:: TASK REQUIREMENTS ::
Your task is to filter the data below down to the lines holding "window는".
INPUT FOR THIS TASK below:
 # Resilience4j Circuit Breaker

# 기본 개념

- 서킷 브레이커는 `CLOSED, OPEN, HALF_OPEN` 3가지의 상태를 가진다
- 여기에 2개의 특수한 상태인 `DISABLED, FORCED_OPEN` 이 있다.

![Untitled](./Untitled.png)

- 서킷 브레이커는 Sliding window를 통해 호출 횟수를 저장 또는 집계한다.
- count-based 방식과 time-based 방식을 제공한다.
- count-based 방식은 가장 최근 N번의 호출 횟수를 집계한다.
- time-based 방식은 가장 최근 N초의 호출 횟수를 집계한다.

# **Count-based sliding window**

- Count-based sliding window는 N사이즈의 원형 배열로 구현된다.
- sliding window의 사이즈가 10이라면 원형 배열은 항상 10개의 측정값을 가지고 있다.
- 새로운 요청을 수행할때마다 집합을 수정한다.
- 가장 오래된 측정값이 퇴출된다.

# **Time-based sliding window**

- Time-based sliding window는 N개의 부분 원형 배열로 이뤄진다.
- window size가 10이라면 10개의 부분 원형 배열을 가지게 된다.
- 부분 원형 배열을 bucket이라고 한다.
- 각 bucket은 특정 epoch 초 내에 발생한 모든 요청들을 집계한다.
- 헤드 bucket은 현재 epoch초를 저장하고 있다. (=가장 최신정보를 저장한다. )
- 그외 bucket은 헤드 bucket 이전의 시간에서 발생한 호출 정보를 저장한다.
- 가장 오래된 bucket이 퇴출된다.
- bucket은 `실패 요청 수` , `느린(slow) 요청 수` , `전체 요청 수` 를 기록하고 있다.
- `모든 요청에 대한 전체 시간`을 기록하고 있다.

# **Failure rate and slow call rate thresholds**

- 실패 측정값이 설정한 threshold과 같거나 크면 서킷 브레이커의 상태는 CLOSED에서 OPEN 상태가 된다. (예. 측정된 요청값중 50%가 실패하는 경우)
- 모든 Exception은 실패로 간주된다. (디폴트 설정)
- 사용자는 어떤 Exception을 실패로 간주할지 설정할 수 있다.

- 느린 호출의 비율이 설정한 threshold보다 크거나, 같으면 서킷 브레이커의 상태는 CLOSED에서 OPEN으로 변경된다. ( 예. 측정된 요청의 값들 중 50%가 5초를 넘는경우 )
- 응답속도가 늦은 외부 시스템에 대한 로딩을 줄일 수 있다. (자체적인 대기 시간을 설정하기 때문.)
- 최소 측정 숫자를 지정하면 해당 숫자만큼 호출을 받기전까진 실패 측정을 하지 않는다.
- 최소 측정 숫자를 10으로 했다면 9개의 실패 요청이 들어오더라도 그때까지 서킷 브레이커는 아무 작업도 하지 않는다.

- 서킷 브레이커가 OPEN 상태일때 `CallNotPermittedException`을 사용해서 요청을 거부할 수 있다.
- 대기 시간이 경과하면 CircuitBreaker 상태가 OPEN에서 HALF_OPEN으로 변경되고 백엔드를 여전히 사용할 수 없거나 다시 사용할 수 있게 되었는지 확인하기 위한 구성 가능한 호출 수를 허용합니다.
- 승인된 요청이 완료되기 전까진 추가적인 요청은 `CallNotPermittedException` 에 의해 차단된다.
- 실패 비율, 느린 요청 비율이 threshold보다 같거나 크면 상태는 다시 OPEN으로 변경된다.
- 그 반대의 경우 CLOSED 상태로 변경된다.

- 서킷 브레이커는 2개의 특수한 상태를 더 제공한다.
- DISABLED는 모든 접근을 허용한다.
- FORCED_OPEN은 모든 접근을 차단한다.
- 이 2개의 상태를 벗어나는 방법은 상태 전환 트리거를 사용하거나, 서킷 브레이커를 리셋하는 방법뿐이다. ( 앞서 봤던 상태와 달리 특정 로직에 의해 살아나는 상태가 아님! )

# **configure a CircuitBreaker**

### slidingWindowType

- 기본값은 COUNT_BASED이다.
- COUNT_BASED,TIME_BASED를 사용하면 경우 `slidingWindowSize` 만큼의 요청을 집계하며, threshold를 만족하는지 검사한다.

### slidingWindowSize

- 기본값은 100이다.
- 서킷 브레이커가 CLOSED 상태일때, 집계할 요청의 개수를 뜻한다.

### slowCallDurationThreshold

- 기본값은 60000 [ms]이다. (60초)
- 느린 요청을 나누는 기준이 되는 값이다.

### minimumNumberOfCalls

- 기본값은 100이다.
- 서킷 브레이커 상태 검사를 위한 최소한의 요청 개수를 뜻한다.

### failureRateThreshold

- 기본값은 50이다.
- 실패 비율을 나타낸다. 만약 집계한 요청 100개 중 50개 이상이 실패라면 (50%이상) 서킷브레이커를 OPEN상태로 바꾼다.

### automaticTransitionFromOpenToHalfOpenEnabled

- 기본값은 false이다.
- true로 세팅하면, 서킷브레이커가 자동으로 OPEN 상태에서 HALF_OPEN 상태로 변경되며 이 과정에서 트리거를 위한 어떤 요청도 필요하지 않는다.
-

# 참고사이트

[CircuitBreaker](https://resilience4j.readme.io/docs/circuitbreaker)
End of INPUT FOR THIS TASK.
:: EXERCISE OUTPUT ::
- Count-based sliding window는 N사이즈의 원형 배열로 구현된다.
- Time-based sliding window는 N개의 부분 원형 배열로 이뤄진다.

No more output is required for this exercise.